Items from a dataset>
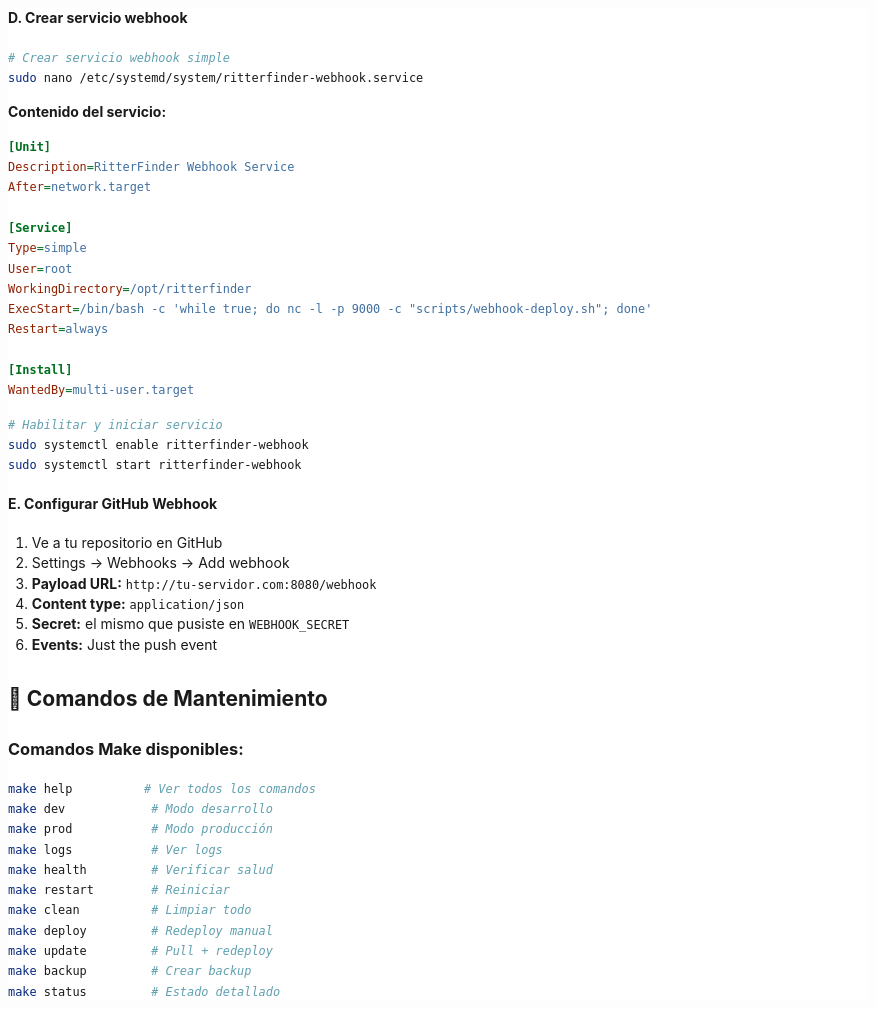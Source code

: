 #### D. Crear servicio webhook
```bash
# Crear servicio webhook simple
sudo nano /etc/systemd/system/ritterfinder-webhook.service
```

**Contenido del servicio:**
```ini
[Unit]
Description=RitterFinder Webhook Service
After=network.target

[Service]
Type=simple
User=root
WorkingDirectory=/opt/ritterfinder
ExecStart=/bin/bash -c 'while true; do nc -l -p 9000 -c "scripts/webhook-deploy.sh"; done'
Restart=always

[Install]
WantedBy=multi-user.target
```

```bash
# Habilitar y iniciar servicio
sudo systemctl enable ritterfinder-webhook
sudo systemctl start ritterfinder-webhook
```

#### E. Configurar GitHub Webhook
1. Ve a tu repositorio en GitHub
2. Settings → Webhooks → Add webhook
3. **Payload URL:** `http://tu-servidor.com:8080/webhook`
4. **Content type:** `application/json`
5. **Secret:** el mismo que pusiste en `WEBHOOK_SECRET`
6. **Events:** Just the push event

## 🔧 Comandos de Mantenimiento

### Comandos Make disponibles:
```bash
make help          # Ver todos los comandos
make dev            # Modo desarrollo
make prod           # Modo producción
make logs           # Ver logs
make health         # Verificar salud
make restart        # Reiniciar
make clean          # Limpiar todo
make deploy         # Redeploy manual
make update         # Pull + redeploy
make backup         # Crear backup
make status         # Estado detallado
```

Work task>
Could you set down, exactly as written, every line from the start of the records above through the line containing "2. Settings → Webhooks → Add webhook", leaving the pictures out?

Solution to this task>
Source code

: #### D. Crear servicio webhook
```bash
# Crear servicio webhook simple
sudo nano /etc/systemd/system/ritterfinder-webhook.service
```

**Contenido del servicio:**
```ini
[Unit]
Description=RitterFinder Webhook Service
After=network.target

[Service]
Type=simple
User=root
WorkingDirectory=/opt/ritterfinder
ExecStart=/bin/bash -c 'while true; do nc -l -p 9000 -c "scripts/webhook-deploy.sh"; done'
Restart=always

[Install]
WantedBy=multi-user.target
```

```bash
# Habilitar y iniciar servicio
sudo systemctl enable ritterfinder-webhook
sudo systemctl start ritterfinder-webhook
```

#### E. Configurar GitHub Webhook
1. Ve a tu repositorio en GitHub
2. Settings → Webhooks → Add webhook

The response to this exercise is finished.